Those fortunate enough to know Buz personally appreciate that he was a “character.” He was witty and at times piercingly sharp. He was a generous and kind person, yet he did not hesitate to disagree fervently. He strongly advocated for academic freedom of expression and direction of study but also for rigor in research methods. A colleague described him as the “most intellectually honest person I’ve known.” Buz cared greatly for his colleagues and students, aiding their careers generously. He was a loving husband and father and loved the Pacific Northwest. He and his wife Mary Lou raised their four children in a home overlooking Lake Washington, where they lived since 1966. Buz’s first goal in life was to seek truth and let nothing stand in the way of finding it.
Jerry S. Carlson
University of California, Riverside
Susan L. Joslyn
University of Washington
Lyle E. Bourne, Jr.
University of Colorado
Buz and I were contemporaries: We started in experimental cognitive psychology at about the same age and time and studied, at least in the early years, many of the same phenomena, concept formation and conceptual rule-learning prominent among them. In 1964, I was honored to be asked by the book review Editor of the American Journal of Psychology to comment on Buz’s first of several major research monographs, Concept learning: An information processing problem. As anyone who takes the time and trouble to look up my review will understand, I had then (and still have) immense admiration and respect for Buz’s work and opinions, but we did not always agree. Buz was to me a friend, a mentor, and a fierce competitor. He was unique in many ways and will not soon be forgotten.
University of California, Riverside
Buz Hunt was a close and dear friend. We spent many engaging and productive hours talking about our interests in cognitive and educational psychology, politics, social issues, and family. Buz’s ability and drive to analyze and critically reflect on almost any topic were impressive; his curiosity was almost inexhaustible; and his insights were always informative.

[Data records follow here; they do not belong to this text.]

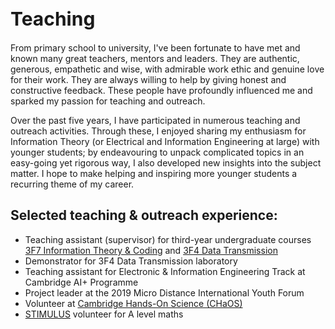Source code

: <h1 style="font-size:30px">Teaching</h1>

From primary school to university, I've been fortunate to have met and known many great teachers, mentors and leaders. They are authentic, generous, empathetic and wise, with admirable work ethic and genuine love for their work. They are always willing to help by giving honest and constructive feedback. These people have profoundly influenced me and sparked my passion for teaching and outreach.

Over the past five years, I have participated in numerous teaching and outreach activities. Through these, I enjoyed sharing my enthusiasm for Information Theory (or Electrical and Information Engineering at large) with younger students; by endeavouring to unpack complicated topics in an easy-going yet rigorous way, I also developed new insights into the subject matter. I hope to make helping and inspiring more younger students  a recurring theme of my career.

## Selected teaching & outreach experience:
- Teaching assistant (supervisor) for third-year undergraduate courses [3F7 Information Theory & Coding](http://teaching.eng.cam.ac.uk/content/engineering-tripos-part-iia-3f7-information-theory-and-coding-2021-22) and [3F4 Data Transmission](http://teaching.eng.cam.ac.uk/content/engineering-tripos-part-iia-3f4-data-transmission-2019-20)
- Demonstrator for 3F4 Data Transmission laboratory
- Teaching assistant for Electronic & Information Engineering Track at Cambridge AI+ Programme
- Project leader at the 2019 Micro Distance International Youth Forum
- Volunteer at [Cambridge Hands-On Science (CHaOS)](https://chaosscience.org.uk/)
- [STIMULUS](https://stimulus.maths.org/content/stimulus-cambridge-university-students-volunteering-local-schools) volunteer for A level maths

These qualities of mind and character were major factors in Buz’s career. But there was more: He was intellectually honest, with high work standards and an ability to take seriously perspectives and research results contradictory to his own views. He found research projects that were ill-thought-out and/or superficial, self-serving and/or ideologically-based, bothersome. Buz appreciated the significance of the research area to which he dedicated his life, but also recognized its limits.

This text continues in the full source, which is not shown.